E se, nas próximas eleições, uma maioria silenciosa que não é feita de agricultores, produzir resultados de continuidade destas políticas?
E se o grupo agrícola conseguisse já, na rua, a queda de um governo, coisa não querida pela tal maioria silenciosa que só se expressa daqui a uns anos?
Na verdade, se a "democracia" se dá na rua, e não na urna, porquê esperar por esta?
Por outras palavras: como pode exprimir - se a "democracia", nos intervalos entre a sua expressão solene, a eleição? Como é que a "arma do povo", o voto, se transforma de espingarda de um tiro (eleitoral) em fuzil de repetição (sempre que preciso)?
Os grandes acontecimentos, sobretudo os mais dramáticos para as comunidades, trazem sempre à superfície velhos problemas da filosofia, e da história das ideias políticas.
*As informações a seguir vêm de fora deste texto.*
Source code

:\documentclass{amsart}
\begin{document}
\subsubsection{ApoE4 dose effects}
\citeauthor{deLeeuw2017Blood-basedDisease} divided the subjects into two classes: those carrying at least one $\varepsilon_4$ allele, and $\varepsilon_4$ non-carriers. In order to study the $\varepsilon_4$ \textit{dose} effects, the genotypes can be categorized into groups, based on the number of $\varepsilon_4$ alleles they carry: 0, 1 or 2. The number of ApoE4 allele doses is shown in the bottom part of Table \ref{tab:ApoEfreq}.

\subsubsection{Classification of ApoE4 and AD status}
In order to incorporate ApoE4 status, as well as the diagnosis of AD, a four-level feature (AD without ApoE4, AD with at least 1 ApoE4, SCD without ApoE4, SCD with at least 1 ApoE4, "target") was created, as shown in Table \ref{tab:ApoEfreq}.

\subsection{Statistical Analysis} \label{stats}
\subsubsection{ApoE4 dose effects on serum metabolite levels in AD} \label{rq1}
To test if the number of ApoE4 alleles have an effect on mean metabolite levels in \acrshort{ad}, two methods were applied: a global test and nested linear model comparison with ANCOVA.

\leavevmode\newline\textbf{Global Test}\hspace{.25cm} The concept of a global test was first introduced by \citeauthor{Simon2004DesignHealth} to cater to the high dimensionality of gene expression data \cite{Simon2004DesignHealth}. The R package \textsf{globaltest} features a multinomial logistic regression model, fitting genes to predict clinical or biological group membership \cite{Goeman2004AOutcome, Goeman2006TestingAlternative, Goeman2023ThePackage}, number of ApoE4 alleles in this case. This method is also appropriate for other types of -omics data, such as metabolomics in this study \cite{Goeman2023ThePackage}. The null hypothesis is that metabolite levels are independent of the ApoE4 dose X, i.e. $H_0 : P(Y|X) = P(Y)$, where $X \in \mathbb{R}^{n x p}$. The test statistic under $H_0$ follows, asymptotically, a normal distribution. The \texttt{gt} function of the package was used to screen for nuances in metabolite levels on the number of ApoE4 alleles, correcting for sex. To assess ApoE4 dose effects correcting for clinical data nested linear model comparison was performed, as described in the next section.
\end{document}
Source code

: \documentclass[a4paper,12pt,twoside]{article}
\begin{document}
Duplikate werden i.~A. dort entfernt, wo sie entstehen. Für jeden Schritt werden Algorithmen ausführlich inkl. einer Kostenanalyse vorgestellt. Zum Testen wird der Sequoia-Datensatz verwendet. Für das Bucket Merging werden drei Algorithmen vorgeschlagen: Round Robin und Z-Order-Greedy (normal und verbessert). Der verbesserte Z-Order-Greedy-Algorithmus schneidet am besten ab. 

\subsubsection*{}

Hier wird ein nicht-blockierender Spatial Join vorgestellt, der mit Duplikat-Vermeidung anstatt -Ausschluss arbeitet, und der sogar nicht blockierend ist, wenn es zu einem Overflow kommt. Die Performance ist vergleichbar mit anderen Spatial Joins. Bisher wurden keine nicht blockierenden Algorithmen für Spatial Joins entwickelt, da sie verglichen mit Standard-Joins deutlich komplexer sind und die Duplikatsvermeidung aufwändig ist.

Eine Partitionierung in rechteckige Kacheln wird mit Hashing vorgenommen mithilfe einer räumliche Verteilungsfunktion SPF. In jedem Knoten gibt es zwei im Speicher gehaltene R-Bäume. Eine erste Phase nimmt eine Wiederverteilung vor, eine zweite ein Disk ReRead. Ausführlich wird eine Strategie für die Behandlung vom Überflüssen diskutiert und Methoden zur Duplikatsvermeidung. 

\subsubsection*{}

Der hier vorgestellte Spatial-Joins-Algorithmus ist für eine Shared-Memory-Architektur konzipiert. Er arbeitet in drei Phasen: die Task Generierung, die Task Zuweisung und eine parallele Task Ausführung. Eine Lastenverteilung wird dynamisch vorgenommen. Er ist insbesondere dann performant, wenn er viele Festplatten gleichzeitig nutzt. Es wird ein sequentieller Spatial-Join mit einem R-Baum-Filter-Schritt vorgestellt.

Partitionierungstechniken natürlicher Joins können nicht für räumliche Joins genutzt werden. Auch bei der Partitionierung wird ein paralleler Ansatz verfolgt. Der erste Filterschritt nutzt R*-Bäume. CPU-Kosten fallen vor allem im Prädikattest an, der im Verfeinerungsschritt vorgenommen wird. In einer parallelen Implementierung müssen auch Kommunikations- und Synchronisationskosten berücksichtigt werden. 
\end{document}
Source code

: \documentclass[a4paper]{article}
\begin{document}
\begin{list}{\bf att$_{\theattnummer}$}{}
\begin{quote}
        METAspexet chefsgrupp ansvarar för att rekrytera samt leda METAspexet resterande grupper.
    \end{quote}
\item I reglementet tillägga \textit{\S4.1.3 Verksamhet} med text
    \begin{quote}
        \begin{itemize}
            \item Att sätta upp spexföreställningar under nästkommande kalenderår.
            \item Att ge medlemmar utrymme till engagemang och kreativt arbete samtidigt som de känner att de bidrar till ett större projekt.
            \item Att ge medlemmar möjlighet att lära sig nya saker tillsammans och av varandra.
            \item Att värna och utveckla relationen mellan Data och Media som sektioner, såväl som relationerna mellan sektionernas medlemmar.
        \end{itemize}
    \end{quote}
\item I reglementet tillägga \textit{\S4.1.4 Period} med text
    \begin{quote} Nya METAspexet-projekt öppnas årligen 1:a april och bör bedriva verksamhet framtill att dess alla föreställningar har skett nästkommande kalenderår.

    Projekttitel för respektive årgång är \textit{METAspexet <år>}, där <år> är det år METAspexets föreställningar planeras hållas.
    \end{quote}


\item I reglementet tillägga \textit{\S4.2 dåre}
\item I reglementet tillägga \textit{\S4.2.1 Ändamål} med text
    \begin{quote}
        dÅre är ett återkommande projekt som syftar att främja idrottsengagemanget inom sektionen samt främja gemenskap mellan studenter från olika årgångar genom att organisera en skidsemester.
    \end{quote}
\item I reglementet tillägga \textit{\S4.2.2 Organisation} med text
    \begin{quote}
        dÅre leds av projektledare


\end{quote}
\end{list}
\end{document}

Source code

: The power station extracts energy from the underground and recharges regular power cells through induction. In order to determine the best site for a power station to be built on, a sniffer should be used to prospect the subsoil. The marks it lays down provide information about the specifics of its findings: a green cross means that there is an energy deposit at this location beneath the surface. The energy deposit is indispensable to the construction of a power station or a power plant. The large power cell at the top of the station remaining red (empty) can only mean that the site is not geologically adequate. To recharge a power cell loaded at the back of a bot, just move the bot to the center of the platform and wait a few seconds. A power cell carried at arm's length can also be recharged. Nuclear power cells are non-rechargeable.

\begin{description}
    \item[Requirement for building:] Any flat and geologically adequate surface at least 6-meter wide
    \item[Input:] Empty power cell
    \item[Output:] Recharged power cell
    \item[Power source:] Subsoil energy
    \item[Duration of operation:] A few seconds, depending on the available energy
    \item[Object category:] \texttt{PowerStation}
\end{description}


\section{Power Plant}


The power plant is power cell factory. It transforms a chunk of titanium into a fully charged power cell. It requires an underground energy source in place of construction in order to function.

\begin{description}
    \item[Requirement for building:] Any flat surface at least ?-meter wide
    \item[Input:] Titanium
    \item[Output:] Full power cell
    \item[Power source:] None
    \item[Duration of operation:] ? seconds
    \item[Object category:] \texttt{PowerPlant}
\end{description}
Quando reflectimos sobre as revoltas no mundo islâmico vemos às vezes a expressão: "esperemos que a liberdade não traga o caos". Faz-me logo lembrar a apologia de Sócrates, por Platão, formulada muito antes de Cristo. E um raciocínio essencial: o de que a ausência de leis - o caos - pode ser pior do que a presença de leis injustas.
Da parte de alguém que, como Sócrates, desafiou em vida todas as leis de Atenas, parece uma reflexão estranha.
O que acontece com uma lei "injusta", isto é, reconhecida como inválida por uma pessoa, ou por um grupo (digamos, a política agrícola comum europeia, ou os decretos de emergência, no ordenamento egípcio)? Enquanto durar, ofende e causa sofrimento aos que a consideram injusta.
E o que acontece no caos? Sem normas gerais e abstractas, sem poder acima dos indivíduos, sem autoridade que regule as massas, triunfa a rua. E quem triunfa na rua? Os mais fortes. Os que gritam mais, os que estão mais organizados, os que são fisicamente mais capazes, até os que manejam melhor as suas armas.
Ora, o triunfo dos mais fortes é tão injusto como a lei injusta.
Pode até ser mais injusto, se a injustiça da lei ofender só um pequeno grupo, e o caos agredir a maioria.